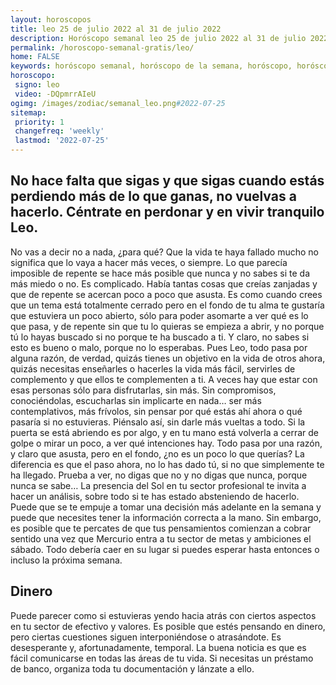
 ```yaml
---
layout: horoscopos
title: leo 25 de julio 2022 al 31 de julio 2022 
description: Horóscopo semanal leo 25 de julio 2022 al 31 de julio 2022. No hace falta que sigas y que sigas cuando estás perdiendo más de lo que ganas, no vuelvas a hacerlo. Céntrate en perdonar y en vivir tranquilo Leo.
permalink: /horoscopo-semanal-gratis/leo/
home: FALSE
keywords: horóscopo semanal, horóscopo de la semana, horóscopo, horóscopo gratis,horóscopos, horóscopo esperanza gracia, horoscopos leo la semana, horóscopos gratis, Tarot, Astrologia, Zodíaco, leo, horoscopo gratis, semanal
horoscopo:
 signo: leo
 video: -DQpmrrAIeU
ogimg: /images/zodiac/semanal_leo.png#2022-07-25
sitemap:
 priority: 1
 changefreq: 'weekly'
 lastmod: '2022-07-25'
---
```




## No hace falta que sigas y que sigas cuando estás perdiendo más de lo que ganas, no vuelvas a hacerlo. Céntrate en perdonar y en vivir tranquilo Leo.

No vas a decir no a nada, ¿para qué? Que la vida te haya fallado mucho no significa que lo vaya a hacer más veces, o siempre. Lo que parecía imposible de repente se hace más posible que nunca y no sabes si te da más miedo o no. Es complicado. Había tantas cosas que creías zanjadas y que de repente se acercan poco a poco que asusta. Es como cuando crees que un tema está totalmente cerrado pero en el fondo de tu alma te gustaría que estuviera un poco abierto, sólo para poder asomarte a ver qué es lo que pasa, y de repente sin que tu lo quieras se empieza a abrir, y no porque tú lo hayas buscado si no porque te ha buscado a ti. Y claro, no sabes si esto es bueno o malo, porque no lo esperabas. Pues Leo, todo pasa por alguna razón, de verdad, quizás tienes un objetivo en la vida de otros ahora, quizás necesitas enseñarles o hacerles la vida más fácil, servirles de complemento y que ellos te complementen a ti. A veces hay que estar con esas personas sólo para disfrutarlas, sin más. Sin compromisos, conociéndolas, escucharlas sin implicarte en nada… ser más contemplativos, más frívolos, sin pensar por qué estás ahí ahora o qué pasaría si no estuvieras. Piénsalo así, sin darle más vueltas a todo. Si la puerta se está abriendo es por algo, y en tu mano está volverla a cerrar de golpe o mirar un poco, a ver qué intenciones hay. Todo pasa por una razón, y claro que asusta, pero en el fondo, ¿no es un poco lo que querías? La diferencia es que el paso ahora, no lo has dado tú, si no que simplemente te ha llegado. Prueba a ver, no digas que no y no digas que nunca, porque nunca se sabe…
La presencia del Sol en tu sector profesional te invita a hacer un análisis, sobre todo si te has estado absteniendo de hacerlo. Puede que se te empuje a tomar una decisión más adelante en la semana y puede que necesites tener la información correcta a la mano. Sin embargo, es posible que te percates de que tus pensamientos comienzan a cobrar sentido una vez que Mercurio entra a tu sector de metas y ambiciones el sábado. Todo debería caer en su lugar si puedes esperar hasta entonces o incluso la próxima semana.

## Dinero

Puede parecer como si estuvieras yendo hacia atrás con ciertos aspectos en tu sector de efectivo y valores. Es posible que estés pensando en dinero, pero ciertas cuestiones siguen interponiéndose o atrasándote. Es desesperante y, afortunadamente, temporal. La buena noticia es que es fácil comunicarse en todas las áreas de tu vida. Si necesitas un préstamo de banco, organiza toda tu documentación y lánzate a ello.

--

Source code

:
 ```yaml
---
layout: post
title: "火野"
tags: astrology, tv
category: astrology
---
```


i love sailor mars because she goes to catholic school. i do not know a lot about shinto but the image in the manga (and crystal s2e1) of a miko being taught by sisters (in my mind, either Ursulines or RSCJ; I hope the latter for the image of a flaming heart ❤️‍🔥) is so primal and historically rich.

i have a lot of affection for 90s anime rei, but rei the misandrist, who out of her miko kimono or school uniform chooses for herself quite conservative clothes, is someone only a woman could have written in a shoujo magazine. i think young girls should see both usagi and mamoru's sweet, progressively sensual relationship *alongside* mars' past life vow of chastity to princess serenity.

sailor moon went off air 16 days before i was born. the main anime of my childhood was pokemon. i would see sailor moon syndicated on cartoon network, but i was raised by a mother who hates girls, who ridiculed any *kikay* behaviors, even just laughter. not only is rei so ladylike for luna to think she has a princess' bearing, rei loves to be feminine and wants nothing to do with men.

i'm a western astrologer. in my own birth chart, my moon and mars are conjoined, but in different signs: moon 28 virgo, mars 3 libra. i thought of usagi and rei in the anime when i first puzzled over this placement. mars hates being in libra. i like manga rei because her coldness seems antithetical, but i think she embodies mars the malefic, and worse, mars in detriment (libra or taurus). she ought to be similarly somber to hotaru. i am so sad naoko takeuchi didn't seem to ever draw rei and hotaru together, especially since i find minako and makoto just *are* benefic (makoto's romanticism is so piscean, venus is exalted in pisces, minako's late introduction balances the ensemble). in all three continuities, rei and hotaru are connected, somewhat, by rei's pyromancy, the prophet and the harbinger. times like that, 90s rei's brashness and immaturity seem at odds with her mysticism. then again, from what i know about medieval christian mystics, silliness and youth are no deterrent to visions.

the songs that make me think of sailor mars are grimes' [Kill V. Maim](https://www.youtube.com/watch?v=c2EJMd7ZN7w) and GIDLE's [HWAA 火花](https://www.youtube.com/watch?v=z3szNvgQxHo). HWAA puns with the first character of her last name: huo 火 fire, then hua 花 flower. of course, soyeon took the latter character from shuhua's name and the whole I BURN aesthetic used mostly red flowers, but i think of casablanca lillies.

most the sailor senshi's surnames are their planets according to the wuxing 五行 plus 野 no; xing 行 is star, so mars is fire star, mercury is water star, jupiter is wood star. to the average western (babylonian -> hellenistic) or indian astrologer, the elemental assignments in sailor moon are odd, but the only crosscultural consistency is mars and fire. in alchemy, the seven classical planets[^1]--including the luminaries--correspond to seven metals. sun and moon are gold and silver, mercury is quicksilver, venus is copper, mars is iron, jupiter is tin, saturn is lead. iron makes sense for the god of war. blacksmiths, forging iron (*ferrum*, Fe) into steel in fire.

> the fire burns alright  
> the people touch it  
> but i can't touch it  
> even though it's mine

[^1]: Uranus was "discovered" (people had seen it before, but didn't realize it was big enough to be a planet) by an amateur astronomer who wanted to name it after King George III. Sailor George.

--

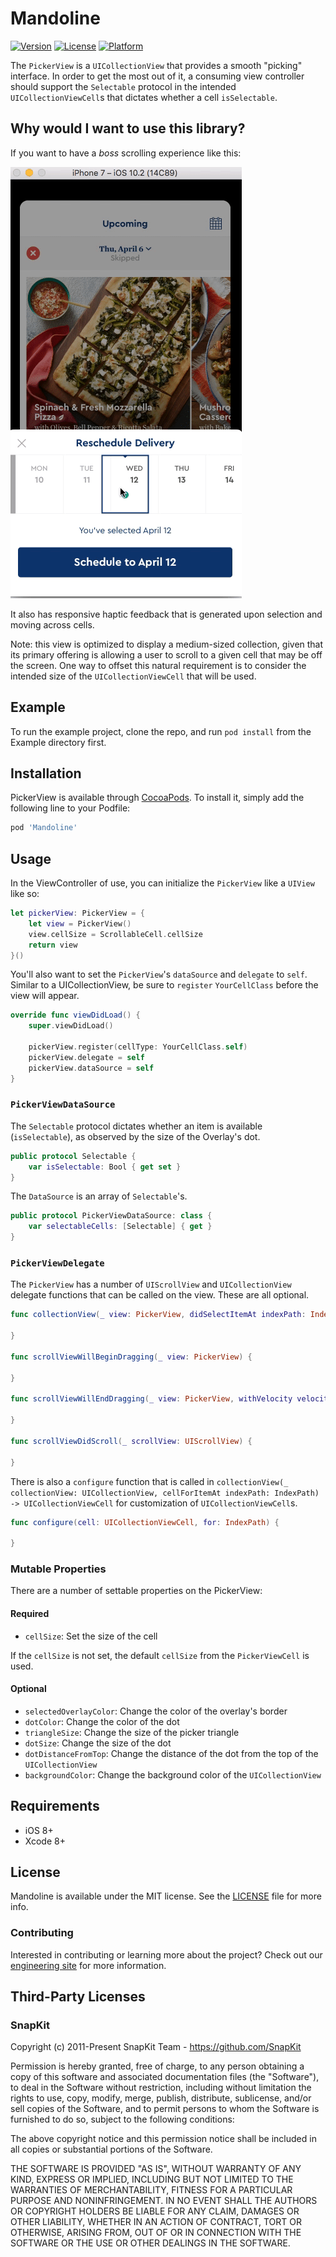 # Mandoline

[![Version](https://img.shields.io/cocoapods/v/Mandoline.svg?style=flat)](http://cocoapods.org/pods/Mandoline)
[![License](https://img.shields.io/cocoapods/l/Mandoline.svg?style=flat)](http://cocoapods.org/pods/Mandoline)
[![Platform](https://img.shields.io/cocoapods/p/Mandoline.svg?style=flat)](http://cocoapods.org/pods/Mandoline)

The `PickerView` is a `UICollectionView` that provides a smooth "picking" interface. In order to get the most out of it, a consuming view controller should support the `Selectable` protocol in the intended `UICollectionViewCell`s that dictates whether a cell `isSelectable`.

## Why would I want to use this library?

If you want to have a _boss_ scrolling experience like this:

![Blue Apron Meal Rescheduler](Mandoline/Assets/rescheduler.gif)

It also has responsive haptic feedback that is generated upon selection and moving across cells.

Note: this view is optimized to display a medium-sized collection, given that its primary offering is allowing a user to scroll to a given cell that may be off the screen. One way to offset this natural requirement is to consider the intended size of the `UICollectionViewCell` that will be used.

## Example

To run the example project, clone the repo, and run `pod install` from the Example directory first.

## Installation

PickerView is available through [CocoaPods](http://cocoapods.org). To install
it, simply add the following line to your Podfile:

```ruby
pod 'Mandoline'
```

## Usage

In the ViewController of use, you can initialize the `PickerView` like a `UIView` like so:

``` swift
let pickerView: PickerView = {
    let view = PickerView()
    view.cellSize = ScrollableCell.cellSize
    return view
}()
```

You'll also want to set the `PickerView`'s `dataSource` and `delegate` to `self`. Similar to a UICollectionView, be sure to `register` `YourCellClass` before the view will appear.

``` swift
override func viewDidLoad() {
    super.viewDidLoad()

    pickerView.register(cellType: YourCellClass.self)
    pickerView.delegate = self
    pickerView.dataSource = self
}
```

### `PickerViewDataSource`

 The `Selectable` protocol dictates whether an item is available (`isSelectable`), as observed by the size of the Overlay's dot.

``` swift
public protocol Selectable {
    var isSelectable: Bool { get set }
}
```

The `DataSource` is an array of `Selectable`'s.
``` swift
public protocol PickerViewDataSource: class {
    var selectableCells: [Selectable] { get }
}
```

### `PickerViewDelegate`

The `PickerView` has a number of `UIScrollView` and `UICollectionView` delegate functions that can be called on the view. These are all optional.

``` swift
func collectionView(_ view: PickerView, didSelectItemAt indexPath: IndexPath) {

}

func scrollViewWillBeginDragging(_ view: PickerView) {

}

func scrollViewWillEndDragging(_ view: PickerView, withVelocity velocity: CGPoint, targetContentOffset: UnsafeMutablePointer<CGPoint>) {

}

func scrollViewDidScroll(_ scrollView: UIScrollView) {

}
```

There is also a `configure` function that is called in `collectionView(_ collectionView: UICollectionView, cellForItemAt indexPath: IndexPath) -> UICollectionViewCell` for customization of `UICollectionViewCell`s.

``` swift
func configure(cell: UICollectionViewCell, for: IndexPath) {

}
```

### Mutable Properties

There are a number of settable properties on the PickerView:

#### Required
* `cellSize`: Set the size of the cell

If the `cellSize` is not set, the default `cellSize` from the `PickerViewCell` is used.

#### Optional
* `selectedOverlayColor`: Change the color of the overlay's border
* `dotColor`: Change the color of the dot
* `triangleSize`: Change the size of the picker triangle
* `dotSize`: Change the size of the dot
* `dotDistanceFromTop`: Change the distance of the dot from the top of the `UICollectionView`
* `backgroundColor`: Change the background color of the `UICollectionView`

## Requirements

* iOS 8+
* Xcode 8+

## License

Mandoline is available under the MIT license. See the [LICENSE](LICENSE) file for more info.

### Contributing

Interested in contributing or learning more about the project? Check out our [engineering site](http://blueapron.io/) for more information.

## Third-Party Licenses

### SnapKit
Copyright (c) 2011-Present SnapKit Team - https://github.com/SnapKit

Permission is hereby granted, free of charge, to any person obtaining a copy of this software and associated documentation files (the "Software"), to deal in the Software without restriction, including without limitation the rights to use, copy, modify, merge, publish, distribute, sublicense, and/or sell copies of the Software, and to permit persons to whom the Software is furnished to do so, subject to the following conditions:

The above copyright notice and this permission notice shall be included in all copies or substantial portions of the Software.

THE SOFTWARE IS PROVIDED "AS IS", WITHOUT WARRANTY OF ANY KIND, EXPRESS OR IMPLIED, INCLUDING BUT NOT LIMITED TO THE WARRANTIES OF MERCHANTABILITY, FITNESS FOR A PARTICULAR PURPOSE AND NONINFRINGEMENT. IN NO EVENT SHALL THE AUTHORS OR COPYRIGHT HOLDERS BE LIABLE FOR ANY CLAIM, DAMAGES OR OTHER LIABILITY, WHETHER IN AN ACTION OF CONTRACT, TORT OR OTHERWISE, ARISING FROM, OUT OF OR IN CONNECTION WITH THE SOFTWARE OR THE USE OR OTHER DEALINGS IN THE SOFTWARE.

What to do
For the word "julio", please say how many lines in the entries hold it, with only the number as the reply.

Worked solution
2